Saved data entries:

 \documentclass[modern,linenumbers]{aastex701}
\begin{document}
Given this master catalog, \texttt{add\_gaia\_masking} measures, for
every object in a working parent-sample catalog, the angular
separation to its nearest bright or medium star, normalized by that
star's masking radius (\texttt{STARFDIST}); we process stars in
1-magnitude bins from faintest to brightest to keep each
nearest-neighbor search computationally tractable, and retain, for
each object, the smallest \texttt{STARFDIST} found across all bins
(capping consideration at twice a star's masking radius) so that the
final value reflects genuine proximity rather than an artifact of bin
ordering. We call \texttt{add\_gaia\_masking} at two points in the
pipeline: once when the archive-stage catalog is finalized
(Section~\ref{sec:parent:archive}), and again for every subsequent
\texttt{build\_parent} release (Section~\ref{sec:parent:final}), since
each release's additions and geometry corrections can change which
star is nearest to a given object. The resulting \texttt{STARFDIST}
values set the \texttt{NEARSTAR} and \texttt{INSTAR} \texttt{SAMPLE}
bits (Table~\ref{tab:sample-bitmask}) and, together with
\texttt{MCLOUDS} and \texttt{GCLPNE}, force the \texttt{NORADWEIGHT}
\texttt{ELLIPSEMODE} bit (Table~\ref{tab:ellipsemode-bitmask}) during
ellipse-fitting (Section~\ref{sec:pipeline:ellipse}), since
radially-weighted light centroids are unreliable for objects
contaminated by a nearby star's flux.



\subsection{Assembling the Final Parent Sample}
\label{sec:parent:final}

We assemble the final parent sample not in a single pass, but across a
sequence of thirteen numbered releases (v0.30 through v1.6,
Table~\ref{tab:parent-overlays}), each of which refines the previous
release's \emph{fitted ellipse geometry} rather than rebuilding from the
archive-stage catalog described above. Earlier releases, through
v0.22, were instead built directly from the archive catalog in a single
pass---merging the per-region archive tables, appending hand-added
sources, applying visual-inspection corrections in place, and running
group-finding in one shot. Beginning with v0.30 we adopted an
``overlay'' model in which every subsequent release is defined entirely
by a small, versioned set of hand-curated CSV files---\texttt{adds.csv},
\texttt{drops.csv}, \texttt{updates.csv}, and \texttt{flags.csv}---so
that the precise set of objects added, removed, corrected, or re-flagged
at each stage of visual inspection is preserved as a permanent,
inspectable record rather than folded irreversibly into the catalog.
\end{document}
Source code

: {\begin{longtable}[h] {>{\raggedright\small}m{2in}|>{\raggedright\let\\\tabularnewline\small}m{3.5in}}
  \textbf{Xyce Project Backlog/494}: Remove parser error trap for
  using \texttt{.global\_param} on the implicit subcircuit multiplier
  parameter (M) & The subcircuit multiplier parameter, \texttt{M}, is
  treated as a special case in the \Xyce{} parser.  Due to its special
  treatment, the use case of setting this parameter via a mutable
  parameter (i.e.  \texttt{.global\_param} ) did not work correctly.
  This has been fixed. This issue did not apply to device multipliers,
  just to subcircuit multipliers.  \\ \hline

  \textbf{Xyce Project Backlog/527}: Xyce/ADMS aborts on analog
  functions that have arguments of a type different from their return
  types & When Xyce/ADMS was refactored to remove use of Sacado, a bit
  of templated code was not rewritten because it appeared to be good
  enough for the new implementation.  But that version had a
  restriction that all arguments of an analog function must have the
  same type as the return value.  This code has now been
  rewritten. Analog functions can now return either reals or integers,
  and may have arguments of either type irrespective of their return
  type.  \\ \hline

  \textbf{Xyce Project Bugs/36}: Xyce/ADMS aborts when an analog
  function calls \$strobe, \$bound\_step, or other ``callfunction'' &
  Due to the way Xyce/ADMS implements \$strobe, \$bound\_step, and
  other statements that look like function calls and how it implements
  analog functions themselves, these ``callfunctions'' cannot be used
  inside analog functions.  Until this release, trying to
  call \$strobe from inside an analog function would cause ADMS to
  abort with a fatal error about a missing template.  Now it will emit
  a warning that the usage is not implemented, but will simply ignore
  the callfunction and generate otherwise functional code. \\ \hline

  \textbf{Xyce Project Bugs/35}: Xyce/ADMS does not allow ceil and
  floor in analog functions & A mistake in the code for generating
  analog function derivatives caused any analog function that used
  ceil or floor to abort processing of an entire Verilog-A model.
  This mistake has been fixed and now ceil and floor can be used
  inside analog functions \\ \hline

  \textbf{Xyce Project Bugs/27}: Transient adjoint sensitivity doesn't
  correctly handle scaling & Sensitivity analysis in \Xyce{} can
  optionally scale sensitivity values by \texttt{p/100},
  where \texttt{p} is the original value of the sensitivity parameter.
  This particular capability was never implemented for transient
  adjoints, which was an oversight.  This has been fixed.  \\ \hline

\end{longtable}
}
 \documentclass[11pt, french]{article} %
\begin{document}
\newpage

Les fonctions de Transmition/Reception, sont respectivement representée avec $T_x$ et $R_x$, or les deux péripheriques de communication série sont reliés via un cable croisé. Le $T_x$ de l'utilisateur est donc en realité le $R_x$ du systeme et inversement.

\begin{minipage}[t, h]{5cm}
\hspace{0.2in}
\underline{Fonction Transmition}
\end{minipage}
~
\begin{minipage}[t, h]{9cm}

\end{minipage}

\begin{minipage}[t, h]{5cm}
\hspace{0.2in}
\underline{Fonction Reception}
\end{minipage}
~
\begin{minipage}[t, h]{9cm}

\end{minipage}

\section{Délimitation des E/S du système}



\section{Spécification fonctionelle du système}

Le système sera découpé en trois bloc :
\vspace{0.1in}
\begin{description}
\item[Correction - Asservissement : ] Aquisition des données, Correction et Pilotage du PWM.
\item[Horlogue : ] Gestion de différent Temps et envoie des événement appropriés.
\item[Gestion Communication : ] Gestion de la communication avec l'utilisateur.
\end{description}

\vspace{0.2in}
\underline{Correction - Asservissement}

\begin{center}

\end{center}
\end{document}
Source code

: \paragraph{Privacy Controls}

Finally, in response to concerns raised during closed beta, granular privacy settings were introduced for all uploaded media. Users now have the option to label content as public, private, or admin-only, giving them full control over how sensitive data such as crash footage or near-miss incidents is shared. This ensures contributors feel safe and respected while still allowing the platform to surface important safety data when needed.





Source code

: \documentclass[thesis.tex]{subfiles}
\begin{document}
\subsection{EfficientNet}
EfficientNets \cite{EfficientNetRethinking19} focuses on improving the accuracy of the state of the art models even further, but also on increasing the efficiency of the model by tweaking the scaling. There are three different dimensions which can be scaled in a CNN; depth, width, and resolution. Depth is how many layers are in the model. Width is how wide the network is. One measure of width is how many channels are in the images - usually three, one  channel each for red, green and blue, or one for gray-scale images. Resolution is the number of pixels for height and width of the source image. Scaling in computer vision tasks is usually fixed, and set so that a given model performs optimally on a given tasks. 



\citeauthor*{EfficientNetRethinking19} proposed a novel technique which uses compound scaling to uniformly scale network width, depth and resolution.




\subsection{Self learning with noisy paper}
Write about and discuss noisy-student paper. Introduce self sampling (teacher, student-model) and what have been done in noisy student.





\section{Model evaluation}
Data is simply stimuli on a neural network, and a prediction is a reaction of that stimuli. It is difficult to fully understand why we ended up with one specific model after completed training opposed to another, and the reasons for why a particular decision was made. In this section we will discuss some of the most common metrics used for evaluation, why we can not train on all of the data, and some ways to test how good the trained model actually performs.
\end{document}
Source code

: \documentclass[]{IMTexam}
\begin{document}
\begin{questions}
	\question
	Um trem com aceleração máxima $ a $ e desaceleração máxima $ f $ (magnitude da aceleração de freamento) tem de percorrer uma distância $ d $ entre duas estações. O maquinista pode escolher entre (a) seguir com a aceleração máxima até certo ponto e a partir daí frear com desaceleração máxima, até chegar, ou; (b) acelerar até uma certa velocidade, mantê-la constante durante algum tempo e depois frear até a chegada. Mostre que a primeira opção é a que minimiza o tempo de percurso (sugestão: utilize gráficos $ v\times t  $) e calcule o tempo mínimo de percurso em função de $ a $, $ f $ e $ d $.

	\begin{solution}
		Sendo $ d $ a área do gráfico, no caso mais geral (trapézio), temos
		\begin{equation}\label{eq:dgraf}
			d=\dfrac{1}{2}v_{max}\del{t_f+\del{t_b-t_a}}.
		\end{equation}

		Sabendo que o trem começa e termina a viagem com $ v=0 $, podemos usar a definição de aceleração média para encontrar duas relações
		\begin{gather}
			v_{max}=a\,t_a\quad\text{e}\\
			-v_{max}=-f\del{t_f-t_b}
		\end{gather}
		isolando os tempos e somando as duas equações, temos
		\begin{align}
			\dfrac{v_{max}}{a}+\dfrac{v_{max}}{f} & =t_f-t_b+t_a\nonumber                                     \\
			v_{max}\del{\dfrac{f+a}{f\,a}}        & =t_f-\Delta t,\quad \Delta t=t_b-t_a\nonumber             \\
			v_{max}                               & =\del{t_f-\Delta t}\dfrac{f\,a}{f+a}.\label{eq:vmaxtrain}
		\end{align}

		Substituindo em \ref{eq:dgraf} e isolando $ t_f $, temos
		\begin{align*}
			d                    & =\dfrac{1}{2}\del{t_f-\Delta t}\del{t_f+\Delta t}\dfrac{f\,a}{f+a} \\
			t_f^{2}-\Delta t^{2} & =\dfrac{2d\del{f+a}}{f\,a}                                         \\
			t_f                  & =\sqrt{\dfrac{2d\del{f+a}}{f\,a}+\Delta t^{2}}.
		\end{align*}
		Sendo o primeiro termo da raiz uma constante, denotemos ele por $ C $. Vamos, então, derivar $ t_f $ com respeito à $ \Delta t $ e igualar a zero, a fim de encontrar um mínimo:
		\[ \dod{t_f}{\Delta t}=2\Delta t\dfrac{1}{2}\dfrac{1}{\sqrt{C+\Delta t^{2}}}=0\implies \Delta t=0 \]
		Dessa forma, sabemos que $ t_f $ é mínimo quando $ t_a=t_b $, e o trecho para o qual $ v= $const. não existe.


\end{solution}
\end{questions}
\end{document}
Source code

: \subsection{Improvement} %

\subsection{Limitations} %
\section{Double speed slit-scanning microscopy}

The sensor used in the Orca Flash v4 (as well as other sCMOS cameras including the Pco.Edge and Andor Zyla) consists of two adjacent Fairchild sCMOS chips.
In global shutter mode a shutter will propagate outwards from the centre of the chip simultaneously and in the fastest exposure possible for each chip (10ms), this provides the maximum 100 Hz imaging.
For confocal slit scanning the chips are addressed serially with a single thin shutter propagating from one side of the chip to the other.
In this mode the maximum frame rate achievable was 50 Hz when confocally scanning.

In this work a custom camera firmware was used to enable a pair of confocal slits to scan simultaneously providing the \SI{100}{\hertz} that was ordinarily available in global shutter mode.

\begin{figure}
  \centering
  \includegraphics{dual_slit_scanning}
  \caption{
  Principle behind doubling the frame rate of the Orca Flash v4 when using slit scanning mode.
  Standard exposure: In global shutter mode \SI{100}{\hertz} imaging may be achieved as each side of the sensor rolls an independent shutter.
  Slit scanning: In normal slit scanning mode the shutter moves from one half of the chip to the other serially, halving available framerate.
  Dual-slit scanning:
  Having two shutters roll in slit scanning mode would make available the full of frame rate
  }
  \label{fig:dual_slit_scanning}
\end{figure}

[Problem description]:
Restate word for word the lines of the data above, starting at the line containing "group-finding in one" and ending at the line containing "at each stage", both included, and nothing more.

[Solution for this task]:
group-finding in one shot. Beginning with v0.30 we adopted an
``overlay'' model in which every subsequent release is defined entirely
by a small, versioned set of hand-curated CSV files---\texttt{adds.csv},
\texttt{drops.csv}, \texttt{updates.csv}, and \texttt{flags.csv}---so
that the precise set of objects added, removed, corrected, or re-flagged
at each stage of visual inspection is preserved as a permanent,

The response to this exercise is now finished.